Microsoft doesn’t really expect that 500 million "users" will have Windows 8 next year, but it’s still juggling the numbers.
The company has said reported comments by chief executive Steve Ballmer on Windows 8 uptake in 2013 are a "restatement of data" by a company employee in December 2011, and that these stats relate to Windows 7 licence upgrades.
Ballmer was
reported by the AFP to have told the Seoul Digital Forum in South Korea this week: “500 million users will have Windows 8 next year.”
In a statement, Microsoft now says:
Steve Ballmer's comments at the Seoul Digital Forum on Windows 8 usage predictions were actually a restatement of the same data announced in December regarding the number of Windows 7 devices that could potentially upgrade to Windows 8 – so in fact, there is no new data here.

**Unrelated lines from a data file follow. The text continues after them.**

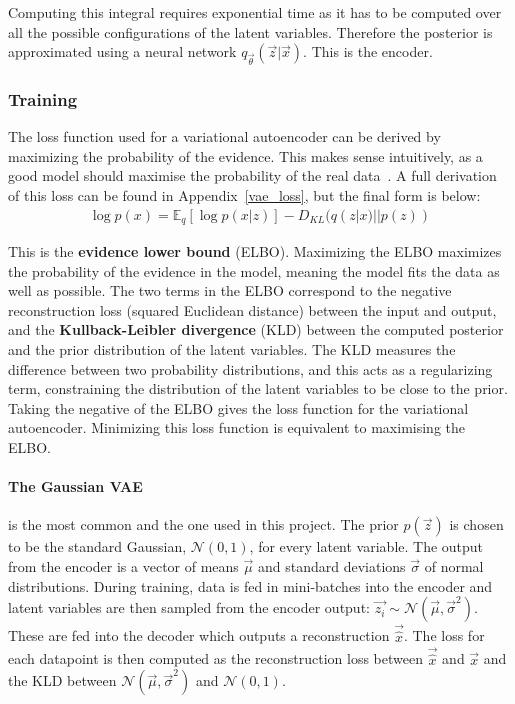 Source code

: Computing this integral requires exponential time as it has to be computed over all the possible configurations of
the latent variables. Therefore the posterior is approximated using a neural network $q_{\vec{\theta}}(\vec{z}|\vec{x})$. 
This is the encoder.

\subsubsection{Training}

The loss function used for a variational autoencoder can be derived by maximizing the probability of the evidence.
This makes sense intuitively, as a good model should maximise the probability of the real data~\cite{SVIPartI90:online}. A full derivation
of this loss can be found in Appendix~\ref{vae_loss}, but the final form is below:
\begingroup
\allowdisplaybreaks
\begin{align}
  \log p(x) = \mathbb{E}_q [\log p(x|z)] - D_{KL}(q(z|x)||p(z))
\end{align}
\endgroup

This is the \textbf{evidence lower bound} (ELBO). Maximizing the ELBO maximizes the probability of the 
evidence in the model, meaning the model fits the data as well as possible. The two terms in the ELBO correspond to the negative 
reconstruction loss (squared Euclidean distance) between the input and output, and the \textbf{Kullback-Leibler divergence} (KLD) between 
the computed posterior and the prior distribution of the latent variables. 
The KLD measures the difference between two probability distributions, and this acts as a regularizing term, constraining the distribution 
of the latent variables to be close to the prior. Taking the 
negative of the ELBO gives the loss function for the variational autoencoder. Minimizing this loss function is equivalent to maximising the ELBO.

\paragraph{The Gaussian VAE}is the most common and the one used in this project. The prior $p(\vec{z})$ is chosen to be the standard Gaussian, 
$\mathcal{N}(0, 1)$,
for every latent variable. The output from the encoder is a vector of means $\vec{\mu}$ and standard deviations $\vec{\sigma}$ of normal distributions. 
During training, data is fed in mini-batches into the encoder and latent variables are then sampled from the encoder output: 
$\vec{z_{i}} \sim \mathcal{N}(\vec{\mu}, \vec{\sigma}^{2})$. These are fed into the decoder which outputs a reconstruction $\vec{\hat{x}}$. 
The loss for each datapoint is then computed as the reconstruction loss between $\vec{\hat{x}}$ and $\vec{x}$ and the KLD between
$\mathcal{N}(\vec{\mu}, \vec{\sigma}^{2})$ and $\mathcal{N}(0, 1)$.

That December 500 million number came from a Windows store blog
here, written by store partner programme manager Ted Dworkin. Dworkin wrote:
We’ve just passed the 500 million licenses sold mark for Windows 7, which represents half a billion PCs that could be upgraded to Windows 8 on the day it ships. That represents the single biggest platform opportunity available to developers.
So Dworkin, and Microsoft, are drawing a direct connection between Windows 7 and Windows 8, and the upgrade potential between the two.